[WHAT THE TASK REQUIRES]:
In the listing below, find the line containing "- 支持最多600px高度限制，避免过度拉伸" and the line containing "Mysql版本：MySQL 8.0.37". Repeat exactly those two lines and every line between them, nothing more.

⟨

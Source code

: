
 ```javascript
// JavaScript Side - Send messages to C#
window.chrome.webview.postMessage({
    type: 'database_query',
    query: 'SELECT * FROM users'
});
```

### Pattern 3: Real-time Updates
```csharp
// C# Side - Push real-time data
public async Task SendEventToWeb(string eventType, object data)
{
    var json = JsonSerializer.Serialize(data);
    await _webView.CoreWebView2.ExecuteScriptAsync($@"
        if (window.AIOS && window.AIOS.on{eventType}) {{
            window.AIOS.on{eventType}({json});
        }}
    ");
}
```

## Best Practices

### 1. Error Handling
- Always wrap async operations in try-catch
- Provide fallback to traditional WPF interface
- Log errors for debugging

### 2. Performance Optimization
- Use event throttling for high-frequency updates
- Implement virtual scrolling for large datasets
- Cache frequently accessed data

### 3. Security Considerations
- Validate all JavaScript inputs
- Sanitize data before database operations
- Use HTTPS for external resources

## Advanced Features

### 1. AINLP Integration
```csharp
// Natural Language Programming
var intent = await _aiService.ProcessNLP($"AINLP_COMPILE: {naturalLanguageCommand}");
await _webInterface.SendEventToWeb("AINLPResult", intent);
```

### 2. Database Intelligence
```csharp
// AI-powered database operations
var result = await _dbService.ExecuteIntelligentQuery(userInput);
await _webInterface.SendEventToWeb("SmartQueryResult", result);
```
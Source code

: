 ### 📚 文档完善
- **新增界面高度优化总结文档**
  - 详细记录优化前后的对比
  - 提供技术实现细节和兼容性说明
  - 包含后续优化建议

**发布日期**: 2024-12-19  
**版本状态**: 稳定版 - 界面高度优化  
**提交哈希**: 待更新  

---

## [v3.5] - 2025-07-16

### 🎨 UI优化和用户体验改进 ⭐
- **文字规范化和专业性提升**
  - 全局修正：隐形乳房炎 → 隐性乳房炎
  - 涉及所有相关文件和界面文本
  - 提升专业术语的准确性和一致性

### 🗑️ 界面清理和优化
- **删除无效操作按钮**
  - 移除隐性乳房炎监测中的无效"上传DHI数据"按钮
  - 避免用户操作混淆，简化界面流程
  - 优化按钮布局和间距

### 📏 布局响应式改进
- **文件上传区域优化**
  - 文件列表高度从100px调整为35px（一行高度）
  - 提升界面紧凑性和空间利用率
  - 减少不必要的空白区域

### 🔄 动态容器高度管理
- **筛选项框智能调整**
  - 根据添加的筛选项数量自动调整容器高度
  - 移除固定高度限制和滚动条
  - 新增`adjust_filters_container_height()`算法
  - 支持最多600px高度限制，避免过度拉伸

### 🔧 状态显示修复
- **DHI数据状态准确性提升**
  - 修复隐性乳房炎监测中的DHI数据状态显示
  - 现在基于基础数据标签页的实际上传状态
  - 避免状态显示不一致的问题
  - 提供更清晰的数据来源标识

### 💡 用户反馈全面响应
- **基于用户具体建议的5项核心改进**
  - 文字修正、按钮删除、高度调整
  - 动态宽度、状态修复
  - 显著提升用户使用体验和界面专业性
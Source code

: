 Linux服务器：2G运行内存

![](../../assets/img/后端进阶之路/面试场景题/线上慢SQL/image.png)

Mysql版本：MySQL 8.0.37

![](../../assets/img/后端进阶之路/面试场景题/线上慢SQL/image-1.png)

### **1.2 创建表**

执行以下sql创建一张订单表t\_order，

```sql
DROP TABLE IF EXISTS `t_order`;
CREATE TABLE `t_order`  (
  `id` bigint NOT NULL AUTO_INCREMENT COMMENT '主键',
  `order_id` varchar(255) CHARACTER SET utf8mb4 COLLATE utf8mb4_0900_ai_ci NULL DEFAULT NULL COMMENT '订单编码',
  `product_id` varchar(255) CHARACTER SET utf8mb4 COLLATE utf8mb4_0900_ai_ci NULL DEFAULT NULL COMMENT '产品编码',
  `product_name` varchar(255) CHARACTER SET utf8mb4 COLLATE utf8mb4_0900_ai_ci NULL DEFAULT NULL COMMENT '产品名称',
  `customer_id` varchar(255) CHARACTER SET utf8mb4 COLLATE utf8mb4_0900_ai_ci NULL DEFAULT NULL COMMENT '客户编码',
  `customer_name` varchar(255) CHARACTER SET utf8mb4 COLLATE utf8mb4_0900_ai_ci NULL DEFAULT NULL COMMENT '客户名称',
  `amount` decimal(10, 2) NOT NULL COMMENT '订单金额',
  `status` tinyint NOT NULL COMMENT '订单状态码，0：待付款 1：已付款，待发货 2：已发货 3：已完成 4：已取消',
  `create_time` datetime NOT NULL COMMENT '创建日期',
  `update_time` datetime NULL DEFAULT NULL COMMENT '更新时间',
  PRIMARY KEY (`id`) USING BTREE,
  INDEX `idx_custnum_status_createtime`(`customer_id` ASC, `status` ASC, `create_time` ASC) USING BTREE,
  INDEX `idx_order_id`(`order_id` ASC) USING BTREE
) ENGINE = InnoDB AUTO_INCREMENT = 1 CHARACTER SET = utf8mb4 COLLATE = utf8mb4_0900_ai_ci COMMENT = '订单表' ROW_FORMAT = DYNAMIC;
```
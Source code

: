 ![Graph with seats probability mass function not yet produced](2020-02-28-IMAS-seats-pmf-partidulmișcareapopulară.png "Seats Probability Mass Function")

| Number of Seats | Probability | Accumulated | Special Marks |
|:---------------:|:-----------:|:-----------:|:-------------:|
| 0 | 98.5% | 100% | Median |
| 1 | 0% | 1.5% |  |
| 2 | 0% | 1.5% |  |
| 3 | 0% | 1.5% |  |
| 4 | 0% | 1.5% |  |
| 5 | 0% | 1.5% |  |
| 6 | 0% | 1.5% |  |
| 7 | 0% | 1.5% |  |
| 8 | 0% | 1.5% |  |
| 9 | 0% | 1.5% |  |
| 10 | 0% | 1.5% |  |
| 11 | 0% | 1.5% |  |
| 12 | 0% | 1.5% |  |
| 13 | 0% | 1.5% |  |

⟩

[RESPONSE]:
  - 支持最多600px高度限制，避免过度拉伸

### 🔧 状态显示修复
- **DHI数据状态准确性提升**
  - 修复隐性乳房炎监测中的DHI数据状态显示
  - 现在基于基础数据标签页的实际上传状态
  - 避免状态显示不一致的问题
  - 提供更清晰的数据来源标识

### 💡 用户反馈全面响应
- **基于用户具体建议的5项核心改进**
  - 文字修正、按钮删除、高度调整
  - 动态宽度、状态修复
  - 显著提升用户使用体验和界面专业性
Source code

: Linux服务器：2G运行内存

![](../../assets/img/后端进阶之路/面试场景题/线上慢SQL/image.png)

Mysql版本：MySQL 8.0.37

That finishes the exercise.